At home, due to the political logjam, policy decisions have been derailed and the slowdown is quite evident. Recent GDP and IIP data indicates a more subdued FY12. GDP growth is expected to be around 7.25%-7.5%. The growth slowdown has been led by a fall in corporate and government investment. Industrial production has slowed with capital goods registering a 25% de-growth. Business confidence is low and many big Indian Corporates have raised concerns on the government's policy paralysis, regulatory hurdles and lack of reforms. We are witnessing many deferments of the existing projects and delays in capex plans.
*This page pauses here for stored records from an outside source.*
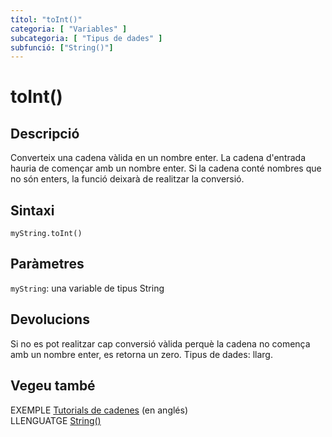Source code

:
 ```yaml
---
títol: "toInt()"
categoria: [ "Variables" ]
subcategoria: [ "Tipus de dades" ]
subfunció: ["String()"]
---
```


# toInt()

## Descripció

Converteix una cadena vàlida en un nombre enter. La cadena d'entrada hauria de començar amb un nombre enter. Si la cadena conté nombres que no són enters, la funció deixarà de realitzar la conversió.

## Sintaxi

`myString.toInt()`

## Paràmetres

`myString`: una variable de tipus String

## Devolucions

Si no es pot realitzar cap conversió vàlida perquè la cadena no comença amb un nombre enter, es retorna un zero. Tipus de dades: llarg.

## Vegeu també

EXEMPLE [Tutorials de cadenes](https://www.arduino.cc/en/Tutorial/BuiltInExamples#strings) (en anglés)  
LLENGUATGE [String()](../String().md)
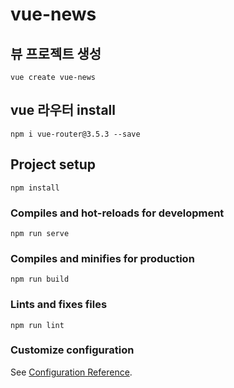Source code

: # vue-news

## 뷰 프로젝트 생성
```
vue create vue-news
```

## vue 라우터 install
```
npm i vue-router@3.5.3 --save
```

## Project setup
```
npm install
```

### Compiles and hot-reloads for development
```
npm run serve
```

### Compiles and minifies for production
```
npm run build
```

### Lints and fixes files
```
npm run lint
```

### Customize configuration
See [Configuration Reference](https://cli.vuejs.org/config/).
If the investment rate, which is now at a 5-year low, is to see a revival, regulatory approvals have to be speeded in 2012 and the government needs to act together and fast track the approval process for project clearances. The consensus earnings estimates for FY2012-13 has been revised downwards by 9-10% and the CAGR growth estimate for FY2012-13 now stands at 12%-13%. Any meaningful revival in the equity market can only be led by a reversal in policy rates. With growth slowing down considerably, a cut in policy rates seems inevitable. Headline inflation remained high mainly on account of imported inflationary pressures led by the rupee's depreciation. A complete breakdown in the rupee was arrested, thanks to the increase in FDI and FII investment in debt. This kept the current account deficit at manageable levels and the BoP positive.
 
 
 
Equity Outlook
 
In 2011, emerging market equity, India Included, did not find favour with foreign investors. 2012, however, could be different and surprise us positively. How Indian equity will perform in 2012 will depend greatly on how the government and policymakers respond and provide solutions to the stasis in the economy. As the saying goes, in every large problem there lies an opportunity. What could support a revival is the attractive equity valuations, which are near historic lows. Current valuations appear to be discounting all the negatives. The BSE Market Cap to GDP at around 0.6 times is very close to the 2008 panic bottom level of 0.55 times. The equity earnings yield is at 8%, equivalent to the 10 year G-Sec yield. The one year forward P/E multiple is at 12x, significantly lower than the 15 year average of 15x. In this scenario, any resolution to the growth and investment slowdown, could lead to a spectacular rally in the equity market in 2012. Even if the current inaction persists, the downside for the equity market is limited. RBI has been doing Open Market Operations to infuse liquidity and attempting to attract higher debt capital flows through changes in the regulatory regime. With inflation expected to come down to 7% by March 2012, RBI is expected to focus on growth rather than inflation resulting in substantial monetary easing in 2012. Investor sentiments have already turned positive at the start of the New Year 2012 and we believe that all Indian investors would have a happy and prosperous year ahead.